» WHAT IS BEING ASKED
Make an exact copy of the records that follow, with each picture omitted.

BEGIN DATA RECORDS

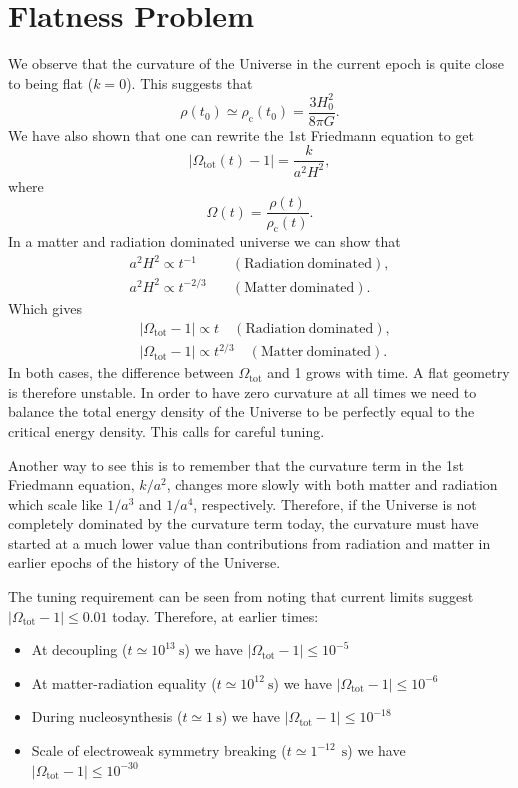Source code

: \documentclass[a4paper,12pt]{article}
\theoremstyle{remark}
\newcommand{\mrm}[1]{\mathrm{#1}}
\renewcommand{\=}[1]{\stackrel{#1}{=}} %
\theoremstyle{plain}
\theoremstyle{definition}
\begin{document}
\section{Flatness Problem}
We observe that the curvature of the Universe in the current epoch is quite close to being flat ($k=0$). This suggests that 
\begin{equation}
\rho (t_0) \simeq \rho _\mrm{c}(t_0) = \frac{3H_0^{2}}{8\pi G}.
\end{equation}
We have also shown that one can rewrite the 1st Friedmann equation to get 
\begin{equation}
| \Omega _\mrm{tot}(t) - 1| = \frac{k}{a^{2}H^{2}},
\end{equation}
where 
\begin{equation}
\Omega (t) = \frac{\rho (t)}{\rho _\mrm{c}(t)}.
\end{equation}
In a matter and radiation dominated universe we can show that 
\begin{align}
a^{2} H^{2} \propto t^{-1} \quad &\mrm{(Radiation\: dominated)}, \\
a^{2} H^{2} \propto t^{-2/3} \quad &\mrm{(Matter\: dominated)}.
\end{align}
Which gives 
\begin{align}
&| \Omega _\mrm{tot} - 1| \propto t \quad \mrm{(Radiation\: dominated)}, \\
&| \Omega _\mrm{tot} - 1| \propto t^{2/3}  \quad \mrm{(Matter\: dominated)}.
\end{align}
In both cases, the difference between $\Omega _\mrm{tot}$ and 1 grows with time. A flat geometry is therefore unstable. In order to have zero curvature at all times we need to balance the total energy density of the Universe to be perfectly equal to the critical energy density. This calls for careful tuning.

Another way to see this is to remember that the curvature term in the 1st Friedmann equation, $k/a^{2}$, changes more slowly with both matter and radiation which scale like $1/a^{3}$ and $1/a^{4}$, respectively. Therefore, if the Universe is not completely dominated by the curvature term today, the curvature must have started at a much lower value than contributions from radiation and matter in earlier epochs of the history of the Universe.

The tuning requirement can be seen from noting that current limits suggest $|\Omega _\mrm{tot} - 1| \leq 0.01$ today. Therefore, at earlier times:
\vspace{-5mm}
\begin{itemize}
\item At decoupling ($t \simeq 10^{13} \:\mrm{s}$) we have $|\Omega _\mrm{tot} - 1| \leq 10^{-5}$
\item At matter-radiation equality ($t \simeq 10^{12} \:\mrm{s}$) we have $|\Omega _\mrm{tot} - 1| \leq 10^{-6}$
\item During nucleosynthesis ($t \simeq 1 \:\mrm{s}$) we have $|\Omega _\mrm{tot} - 1| \leq 10^{-18}$
\item Scale of electroweak symmetry breaking ($t \simeq 1^{-12} \:\: \mrm{s}$) we have $|\Omega _\mrm{tot} - 1| \leq 10^{-30}$
\end{itemize}
\end{document}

END DATA RECORDS

» ANSWER TO THIS PROBLEM
Source code

: \documentclass[a4paper,12pt]{article}
\theoremstyle{remark}
\newcommand{\mrm}[1]{\mathrm{#1}}
\renewcommand{\=}[1]{\stackrel{#1}{=}} %
\theoremstyle{plain}
\theoremstyle{definition}
\begin{document}
\section{Flatness Problem}
We observe that the curvature of the Universe in the current epoch is quite close to being flat ($k=0$). This suggests that 
\begin{equation}
\rho (t_0) \simeq \rho _\mrm{c}(t_0) = \frac{3H_0^{2}}{8\pi G}.
\end{equation}
We have also shown that one can rewrite the 1st Friedmann equation to get 
\begin{equation}
| \Omega _\mrm{tot}(t) - 1| = \frac{k}{a^{2}H^{2}},
\end{equation}
where 
\begin{equation}
\Omega (t) = \frac{\rho (t)}{\rho _\mrm{c}(t)}.
\end{equation}
In a matter and radiation dominated universe we can show that 
\begin{align}
a^{2} H^{2} \propto t^{-1} \quad &\mrm{(Radiation\: dominated)}, \\
a^{2} H^{2} \propto t^{-2/3} \quad &\mrm{(Matter\: dominated)}.
\end{align}
Which gives 
\begin{align}
&| \Omega _\mrm{tot} - 1| \propto t \quad \mrm{(Radiation\: dominated)}, \\
&| \Omega _\mrm{tot} - 1| \propto t^{2/3}  \quad \mrm{(Matter\: dominated)}.
\end{align}
In both cases, the difference between $\Omega _\mrm{tot}$ and 1 grows with time. A flat geometry is therefore unstable. In order to have zero curvature at all times we need to balance the total energy density of the Universe to be perfectly equal to the critical energy density. This calls for careful tuning.

Another way to see this is to remember that the curvature term in the 1st Friedmann equation, $k/a^{2}$, changes more slowly with both matter and radiation which scale like $1/a^{3}$ and $1/a^{4}$, respectively. Therefore, if the Universe is not completely dominated by the curvature term today, the curvature must have started at a much lower value than contributions from radiation and matter in earlier epochs of the history of the Universe.

The tuning requirement can be seen from noting that current limits suggest $|\Omega _\mrm{tot} - 1| \leq 0.01$ today. Therefore, at earlier times:
\vspace{-5mm}
\begin{itemize}
\item At decoupling ($t \simeq 10^{13} \:\mrm{s}$) we have $|\Omega _\mrm{tot} - 1| \leq 10^{-5}$
\item At matter-radiation equality ($t \simeq 10^{12} \:\mrm{s}$) we have $|\Omega _\mrm{tot} - 1| \leq 10^{-6}$
\item During nucleosynthesis ($t \simeq 1 \:\mrm{s}$) we have $|\Omega _\mrm{tot} - 1| \leq 10^{-18}$
\item Scale of electroweak symmetry breaking ($t \simeq 1^{-12} \:\: \mrm{s}$) we have $|\Omega _\mrm{tot} - 1| \leq 10^{-30}$
\end{itemize}
\end{document}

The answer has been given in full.